● **BRIEF**
Take the material below and reproduce, word for word, only the lines from the line with "## Project Setup Instructions" through the line with "- *Book listing".

★ ★ ★ ★

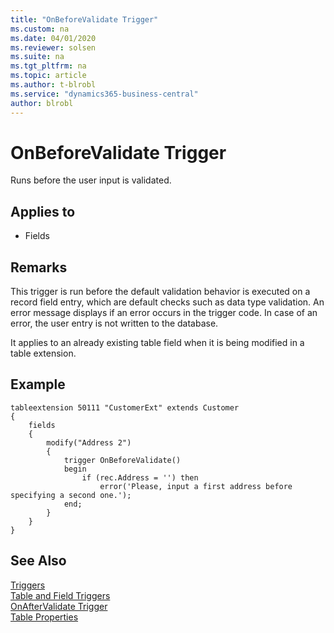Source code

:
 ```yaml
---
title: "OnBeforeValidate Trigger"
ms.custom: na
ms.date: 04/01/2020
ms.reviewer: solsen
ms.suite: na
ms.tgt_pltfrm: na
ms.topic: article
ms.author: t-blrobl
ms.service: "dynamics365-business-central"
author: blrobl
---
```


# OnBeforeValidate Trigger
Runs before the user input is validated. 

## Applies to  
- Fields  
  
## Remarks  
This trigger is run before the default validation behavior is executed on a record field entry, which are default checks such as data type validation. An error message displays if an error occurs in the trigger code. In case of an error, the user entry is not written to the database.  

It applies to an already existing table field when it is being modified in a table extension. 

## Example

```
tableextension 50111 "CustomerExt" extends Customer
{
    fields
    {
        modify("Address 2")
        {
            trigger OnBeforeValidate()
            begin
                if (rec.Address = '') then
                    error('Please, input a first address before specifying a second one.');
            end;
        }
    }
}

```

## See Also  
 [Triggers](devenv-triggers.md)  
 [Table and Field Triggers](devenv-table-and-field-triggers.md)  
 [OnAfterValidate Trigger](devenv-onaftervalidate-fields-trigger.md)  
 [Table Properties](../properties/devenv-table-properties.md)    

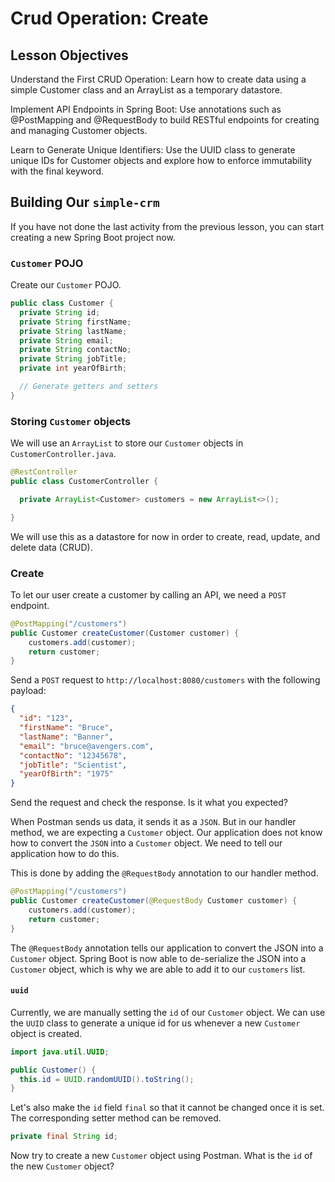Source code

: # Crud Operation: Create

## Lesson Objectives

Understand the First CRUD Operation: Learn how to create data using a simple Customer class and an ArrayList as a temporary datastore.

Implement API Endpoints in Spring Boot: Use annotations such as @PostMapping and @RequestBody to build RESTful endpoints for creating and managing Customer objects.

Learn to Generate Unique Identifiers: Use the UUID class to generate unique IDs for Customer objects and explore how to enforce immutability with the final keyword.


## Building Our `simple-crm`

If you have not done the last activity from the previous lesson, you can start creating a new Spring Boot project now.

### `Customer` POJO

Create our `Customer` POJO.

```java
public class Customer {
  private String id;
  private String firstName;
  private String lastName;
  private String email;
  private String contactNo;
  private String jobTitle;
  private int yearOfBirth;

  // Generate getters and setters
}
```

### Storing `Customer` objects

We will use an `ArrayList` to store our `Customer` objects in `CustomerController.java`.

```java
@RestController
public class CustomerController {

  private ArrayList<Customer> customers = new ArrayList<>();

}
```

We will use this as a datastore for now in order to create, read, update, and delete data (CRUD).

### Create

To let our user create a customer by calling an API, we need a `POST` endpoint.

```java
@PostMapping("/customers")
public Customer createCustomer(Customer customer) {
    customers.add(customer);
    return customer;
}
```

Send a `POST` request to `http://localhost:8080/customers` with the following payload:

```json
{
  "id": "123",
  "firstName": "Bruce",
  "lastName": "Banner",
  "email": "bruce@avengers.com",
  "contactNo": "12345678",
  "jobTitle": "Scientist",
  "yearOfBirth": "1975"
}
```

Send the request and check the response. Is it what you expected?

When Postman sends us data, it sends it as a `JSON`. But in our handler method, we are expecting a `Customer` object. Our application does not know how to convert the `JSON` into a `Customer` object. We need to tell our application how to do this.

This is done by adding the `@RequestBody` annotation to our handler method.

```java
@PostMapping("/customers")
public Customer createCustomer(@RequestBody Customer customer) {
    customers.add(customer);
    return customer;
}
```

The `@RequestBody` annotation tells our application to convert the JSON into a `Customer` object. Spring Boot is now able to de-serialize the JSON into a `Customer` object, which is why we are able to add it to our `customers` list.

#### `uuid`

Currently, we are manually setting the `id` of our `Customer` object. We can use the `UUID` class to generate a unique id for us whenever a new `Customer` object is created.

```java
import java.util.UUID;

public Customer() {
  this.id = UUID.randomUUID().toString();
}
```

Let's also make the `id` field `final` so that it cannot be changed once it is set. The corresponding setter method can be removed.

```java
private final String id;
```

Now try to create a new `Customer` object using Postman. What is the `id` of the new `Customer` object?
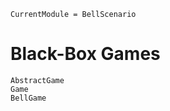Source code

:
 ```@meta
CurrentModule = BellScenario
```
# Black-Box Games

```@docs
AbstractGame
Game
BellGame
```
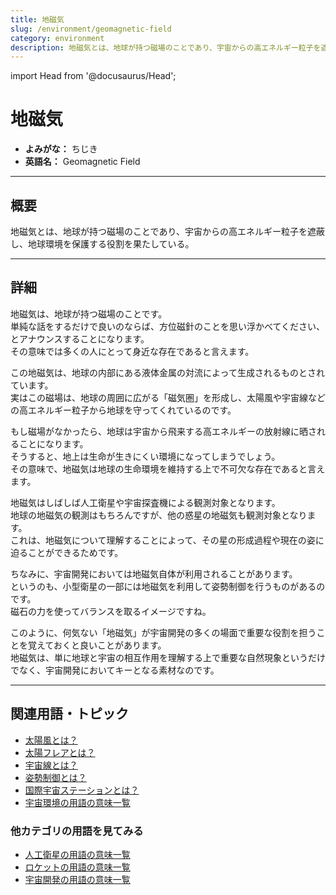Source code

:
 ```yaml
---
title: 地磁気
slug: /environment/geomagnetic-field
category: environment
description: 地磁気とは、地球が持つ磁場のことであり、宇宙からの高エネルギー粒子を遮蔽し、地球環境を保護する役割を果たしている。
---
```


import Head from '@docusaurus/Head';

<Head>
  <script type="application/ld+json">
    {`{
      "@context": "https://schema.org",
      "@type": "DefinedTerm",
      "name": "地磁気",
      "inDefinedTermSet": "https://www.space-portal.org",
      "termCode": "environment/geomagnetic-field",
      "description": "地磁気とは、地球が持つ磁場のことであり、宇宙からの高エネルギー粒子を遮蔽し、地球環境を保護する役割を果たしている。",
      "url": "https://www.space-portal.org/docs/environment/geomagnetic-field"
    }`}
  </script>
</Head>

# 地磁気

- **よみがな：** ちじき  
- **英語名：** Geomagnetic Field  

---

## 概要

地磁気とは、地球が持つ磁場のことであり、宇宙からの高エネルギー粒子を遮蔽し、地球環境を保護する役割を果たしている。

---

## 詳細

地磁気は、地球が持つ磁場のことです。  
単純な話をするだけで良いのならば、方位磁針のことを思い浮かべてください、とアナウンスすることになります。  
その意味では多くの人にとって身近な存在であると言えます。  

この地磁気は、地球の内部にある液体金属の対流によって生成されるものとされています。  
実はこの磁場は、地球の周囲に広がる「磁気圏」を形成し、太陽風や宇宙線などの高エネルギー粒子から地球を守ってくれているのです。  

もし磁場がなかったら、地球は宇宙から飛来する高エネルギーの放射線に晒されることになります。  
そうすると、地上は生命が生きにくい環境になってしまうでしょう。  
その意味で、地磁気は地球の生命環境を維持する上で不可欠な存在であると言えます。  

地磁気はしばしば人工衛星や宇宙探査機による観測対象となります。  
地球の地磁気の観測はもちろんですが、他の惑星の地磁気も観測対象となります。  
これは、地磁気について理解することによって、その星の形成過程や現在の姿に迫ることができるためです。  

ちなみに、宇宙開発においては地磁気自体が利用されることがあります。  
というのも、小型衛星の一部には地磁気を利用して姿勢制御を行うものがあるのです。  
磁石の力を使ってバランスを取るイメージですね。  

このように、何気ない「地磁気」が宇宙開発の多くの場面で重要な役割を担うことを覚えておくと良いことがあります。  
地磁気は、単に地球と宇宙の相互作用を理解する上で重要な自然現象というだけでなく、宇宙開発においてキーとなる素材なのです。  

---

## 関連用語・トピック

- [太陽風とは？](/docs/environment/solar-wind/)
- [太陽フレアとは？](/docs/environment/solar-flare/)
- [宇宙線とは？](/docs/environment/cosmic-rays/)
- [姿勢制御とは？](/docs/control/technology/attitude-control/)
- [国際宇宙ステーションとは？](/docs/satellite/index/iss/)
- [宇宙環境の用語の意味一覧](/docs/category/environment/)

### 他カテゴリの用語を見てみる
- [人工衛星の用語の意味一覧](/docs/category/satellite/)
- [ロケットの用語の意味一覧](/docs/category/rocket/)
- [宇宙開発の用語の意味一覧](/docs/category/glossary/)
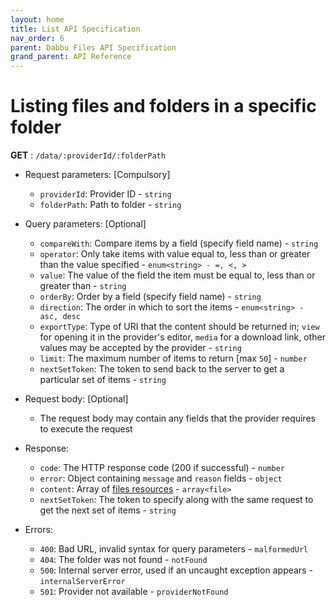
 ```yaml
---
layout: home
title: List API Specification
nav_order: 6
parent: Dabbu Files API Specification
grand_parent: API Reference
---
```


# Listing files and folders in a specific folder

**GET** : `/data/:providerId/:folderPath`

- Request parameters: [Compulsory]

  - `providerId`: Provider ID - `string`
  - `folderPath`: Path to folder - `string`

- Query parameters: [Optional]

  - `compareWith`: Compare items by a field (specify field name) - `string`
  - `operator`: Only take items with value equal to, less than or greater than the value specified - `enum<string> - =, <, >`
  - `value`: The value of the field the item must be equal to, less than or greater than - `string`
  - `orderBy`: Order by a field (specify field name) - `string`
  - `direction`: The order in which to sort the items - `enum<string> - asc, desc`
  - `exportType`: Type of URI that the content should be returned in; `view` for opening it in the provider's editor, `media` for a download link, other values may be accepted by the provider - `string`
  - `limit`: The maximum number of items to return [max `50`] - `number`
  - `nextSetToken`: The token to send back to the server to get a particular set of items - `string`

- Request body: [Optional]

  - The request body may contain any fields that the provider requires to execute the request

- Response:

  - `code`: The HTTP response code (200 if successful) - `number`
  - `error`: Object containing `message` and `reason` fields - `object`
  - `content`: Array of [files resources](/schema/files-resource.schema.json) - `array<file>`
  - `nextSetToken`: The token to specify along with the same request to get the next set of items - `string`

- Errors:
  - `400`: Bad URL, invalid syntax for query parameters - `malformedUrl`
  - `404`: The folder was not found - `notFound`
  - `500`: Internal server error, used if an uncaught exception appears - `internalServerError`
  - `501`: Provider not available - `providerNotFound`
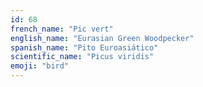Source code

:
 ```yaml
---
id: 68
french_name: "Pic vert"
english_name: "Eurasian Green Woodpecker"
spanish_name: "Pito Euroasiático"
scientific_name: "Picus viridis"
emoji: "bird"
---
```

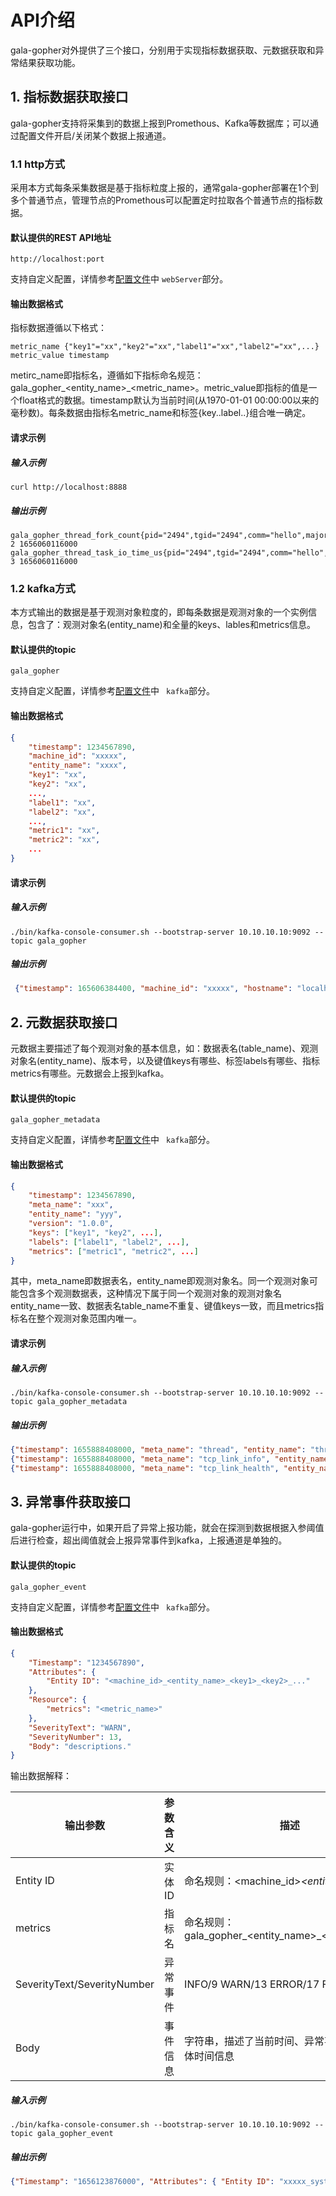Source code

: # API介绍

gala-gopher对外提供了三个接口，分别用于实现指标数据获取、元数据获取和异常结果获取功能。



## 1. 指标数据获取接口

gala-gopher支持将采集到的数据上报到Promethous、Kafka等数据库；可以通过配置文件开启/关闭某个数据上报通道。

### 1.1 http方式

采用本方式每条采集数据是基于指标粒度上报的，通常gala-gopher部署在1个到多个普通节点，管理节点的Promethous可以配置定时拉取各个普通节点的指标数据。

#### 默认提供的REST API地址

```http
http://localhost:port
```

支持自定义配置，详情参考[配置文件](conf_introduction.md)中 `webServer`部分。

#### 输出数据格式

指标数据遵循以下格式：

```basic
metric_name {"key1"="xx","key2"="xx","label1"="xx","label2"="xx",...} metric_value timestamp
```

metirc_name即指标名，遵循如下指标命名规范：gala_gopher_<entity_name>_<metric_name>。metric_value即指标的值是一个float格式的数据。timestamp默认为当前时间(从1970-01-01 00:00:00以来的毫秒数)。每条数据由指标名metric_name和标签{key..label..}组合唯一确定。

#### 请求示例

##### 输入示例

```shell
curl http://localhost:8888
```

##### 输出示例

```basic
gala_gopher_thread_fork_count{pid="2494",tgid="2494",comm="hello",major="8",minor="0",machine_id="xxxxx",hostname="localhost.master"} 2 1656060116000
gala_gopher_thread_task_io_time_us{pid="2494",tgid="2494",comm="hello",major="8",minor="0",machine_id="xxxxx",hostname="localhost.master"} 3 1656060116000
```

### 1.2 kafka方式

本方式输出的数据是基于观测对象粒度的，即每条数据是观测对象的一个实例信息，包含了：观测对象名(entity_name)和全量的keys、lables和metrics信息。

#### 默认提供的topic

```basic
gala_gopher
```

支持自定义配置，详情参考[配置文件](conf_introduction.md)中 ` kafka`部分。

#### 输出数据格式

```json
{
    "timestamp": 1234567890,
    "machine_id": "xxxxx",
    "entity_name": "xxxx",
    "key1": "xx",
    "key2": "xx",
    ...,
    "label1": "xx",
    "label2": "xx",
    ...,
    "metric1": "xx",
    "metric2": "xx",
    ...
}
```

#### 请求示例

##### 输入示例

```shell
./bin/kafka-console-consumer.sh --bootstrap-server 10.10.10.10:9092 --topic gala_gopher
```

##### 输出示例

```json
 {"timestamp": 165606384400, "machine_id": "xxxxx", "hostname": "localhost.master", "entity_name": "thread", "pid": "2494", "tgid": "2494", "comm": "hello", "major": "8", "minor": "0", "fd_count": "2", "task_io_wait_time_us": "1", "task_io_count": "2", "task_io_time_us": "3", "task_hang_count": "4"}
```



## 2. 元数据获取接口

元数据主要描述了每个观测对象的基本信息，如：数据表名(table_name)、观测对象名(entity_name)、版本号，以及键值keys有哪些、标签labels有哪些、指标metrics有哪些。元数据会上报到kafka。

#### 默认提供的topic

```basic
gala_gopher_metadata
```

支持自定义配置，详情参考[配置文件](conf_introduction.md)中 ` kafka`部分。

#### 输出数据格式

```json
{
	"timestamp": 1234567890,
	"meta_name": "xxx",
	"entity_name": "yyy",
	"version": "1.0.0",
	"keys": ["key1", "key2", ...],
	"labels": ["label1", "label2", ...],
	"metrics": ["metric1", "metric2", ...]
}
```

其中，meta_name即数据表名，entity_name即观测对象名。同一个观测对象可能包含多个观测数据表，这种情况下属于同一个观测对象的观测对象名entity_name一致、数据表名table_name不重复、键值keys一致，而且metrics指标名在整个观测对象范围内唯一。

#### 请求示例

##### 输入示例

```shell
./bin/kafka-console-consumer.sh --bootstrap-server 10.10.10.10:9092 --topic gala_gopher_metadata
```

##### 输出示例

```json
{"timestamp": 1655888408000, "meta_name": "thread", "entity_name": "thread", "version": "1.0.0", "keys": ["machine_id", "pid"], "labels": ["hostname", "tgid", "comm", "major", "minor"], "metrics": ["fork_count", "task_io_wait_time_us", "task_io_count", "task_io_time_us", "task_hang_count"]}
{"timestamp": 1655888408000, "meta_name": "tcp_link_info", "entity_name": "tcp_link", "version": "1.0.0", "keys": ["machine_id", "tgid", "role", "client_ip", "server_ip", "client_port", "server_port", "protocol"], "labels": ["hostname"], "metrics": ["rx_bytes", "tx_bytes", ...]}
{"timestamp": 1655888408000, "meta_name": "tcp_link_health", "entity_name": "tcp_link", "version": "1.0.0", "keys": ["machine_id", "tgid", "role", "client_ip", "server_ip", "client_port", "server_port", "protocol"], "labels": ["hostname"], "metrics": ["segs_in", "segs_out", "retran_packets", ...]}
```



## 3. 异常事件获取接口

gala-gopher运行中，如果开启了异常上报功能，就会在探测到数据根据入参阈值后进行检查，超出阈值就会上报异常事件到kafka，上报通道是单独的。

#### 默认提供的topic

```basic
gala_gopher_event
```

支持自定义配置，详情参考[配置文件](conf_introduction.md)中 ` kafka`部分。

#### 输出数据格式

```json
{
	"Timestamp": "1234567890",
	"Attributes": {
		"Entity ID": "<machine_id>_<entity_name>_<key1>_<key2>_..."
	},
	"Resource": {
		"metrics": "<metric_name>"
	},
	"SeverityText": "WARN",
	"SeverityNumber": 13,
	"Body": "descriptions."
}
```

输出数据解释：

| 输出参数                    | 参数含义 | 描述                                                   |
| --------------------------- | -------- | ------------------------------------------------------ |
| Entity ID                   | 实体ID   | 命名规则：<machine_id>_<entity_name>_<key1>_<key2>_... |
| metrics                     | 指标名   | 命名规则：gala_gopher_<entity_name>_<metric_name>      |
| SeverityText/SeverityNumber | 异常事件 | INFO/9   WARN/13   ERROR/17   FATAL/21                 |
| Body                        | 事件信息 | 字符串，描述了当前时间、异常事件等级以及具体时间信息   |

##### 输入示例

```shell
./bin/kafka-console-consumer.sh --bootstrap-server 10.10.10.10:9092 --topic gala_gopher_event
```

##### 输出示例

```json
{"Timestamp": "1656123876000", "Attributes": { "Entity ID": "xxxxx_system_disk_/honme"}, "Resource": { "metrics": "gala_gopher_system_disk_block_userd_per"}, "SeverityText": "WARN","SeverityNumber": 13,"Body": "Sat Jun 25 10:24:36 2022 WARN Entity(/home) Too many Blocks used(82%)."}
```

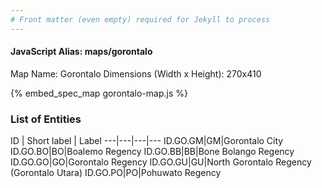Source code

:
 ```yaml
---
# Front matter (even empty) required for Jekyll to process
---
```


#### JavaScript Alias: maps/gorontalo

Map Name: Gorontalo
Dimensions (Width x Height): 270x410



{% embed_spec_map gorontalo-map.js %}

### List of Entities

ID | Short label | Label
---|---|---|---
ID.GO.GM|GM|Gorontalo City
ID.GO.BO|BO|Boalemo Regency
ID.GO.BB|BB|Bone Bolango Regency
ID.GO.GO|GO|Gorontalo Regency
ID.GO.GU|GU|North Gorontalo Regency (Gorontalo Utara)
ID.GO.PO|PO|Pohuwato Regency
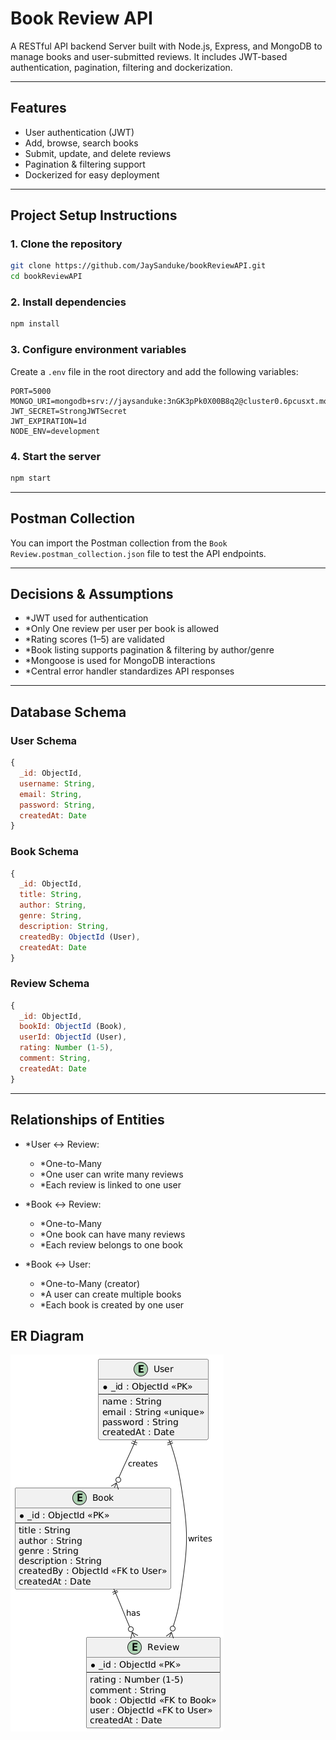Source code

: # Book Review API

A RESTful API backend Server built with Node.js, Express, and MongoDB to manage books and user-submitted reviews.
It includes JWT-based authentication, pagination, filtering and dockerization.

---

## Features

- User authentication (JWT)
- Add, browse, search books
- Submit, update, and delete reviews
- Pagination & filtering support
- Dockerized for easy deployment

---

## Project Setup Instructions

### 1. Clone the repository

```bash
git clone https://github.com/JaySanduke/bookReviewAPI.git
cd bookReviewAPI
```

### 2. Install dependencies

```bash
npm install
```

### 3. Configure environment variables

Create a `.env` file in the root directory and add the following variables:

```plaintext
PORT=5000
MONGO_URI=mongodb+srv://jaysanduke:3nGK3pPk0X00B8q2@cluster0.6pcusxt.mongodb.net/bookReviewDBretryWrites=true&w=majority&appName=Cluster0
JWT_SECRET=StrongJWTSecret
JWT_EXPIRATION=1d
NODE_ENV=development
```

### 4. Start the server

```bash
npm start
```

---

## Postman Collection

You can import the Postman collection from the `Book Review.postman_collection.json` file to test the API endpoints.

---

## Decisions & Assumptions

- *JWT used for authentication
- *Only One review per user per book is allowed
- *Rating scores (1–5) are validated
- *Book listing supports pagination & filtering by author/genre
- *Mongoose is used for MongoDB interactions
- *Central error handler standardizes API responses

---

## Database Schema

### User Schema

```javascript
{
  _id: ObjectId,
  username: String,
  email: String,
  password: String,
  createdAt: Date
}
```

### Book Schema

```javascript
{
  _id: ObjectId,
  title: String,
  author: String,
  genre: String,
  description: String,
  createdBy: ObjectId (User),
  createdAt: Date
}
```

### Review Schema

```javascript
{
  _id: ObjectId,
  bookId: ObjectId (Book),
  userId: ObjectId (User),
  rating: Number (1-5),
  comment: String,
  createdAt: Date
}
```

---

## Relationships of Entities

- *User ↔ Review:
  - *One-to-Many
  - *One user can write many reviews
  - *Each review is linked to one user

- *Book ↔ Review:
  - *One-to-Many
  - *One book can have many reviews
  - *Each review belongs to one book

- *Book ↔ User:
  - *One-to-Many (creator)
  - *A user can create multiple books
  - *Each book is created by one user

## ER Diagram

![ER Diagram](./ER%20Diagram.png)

★ ★ ★ ★

● **ANSWER BELOW**
## Project Setup Instructions

### 1. Clone the repository

```bash
git clone https://github.com/JaySanduke/bookReviewAPI.git
cd bookReviewAPI
```

### 2. Install dependencies

```bash
npm install
```

### 3. Configure environment variables

Create a `.env` file in the root directory and add the following variables:

```plaintext
PORT=5000
MONGO_URI=mongodb+srv://jaysanduke:3nGK3pPk0X00B8q2@cluster0.6pcusxt.mongodb.net/bookReviewDBretryWrites=true&w=majority&appName=Cluster0
JWT_SECRET=StrongJWTSecret
JWT_EXPIRATION=1d
NODE_ENV=development
```

### 4. Start the server

```bash
npm start
```

---

## Postman Collection

You can import the Postman collection from the `Book Review.postman_collection.json` file to test the API endpoints.

---

## Decisions & Assumptions

- *JWT used for authentication
- *Only One review per user per book is allowed
- *Rating scores (1–5) are validated
- *Book listing supports pagination & filtering by author/genre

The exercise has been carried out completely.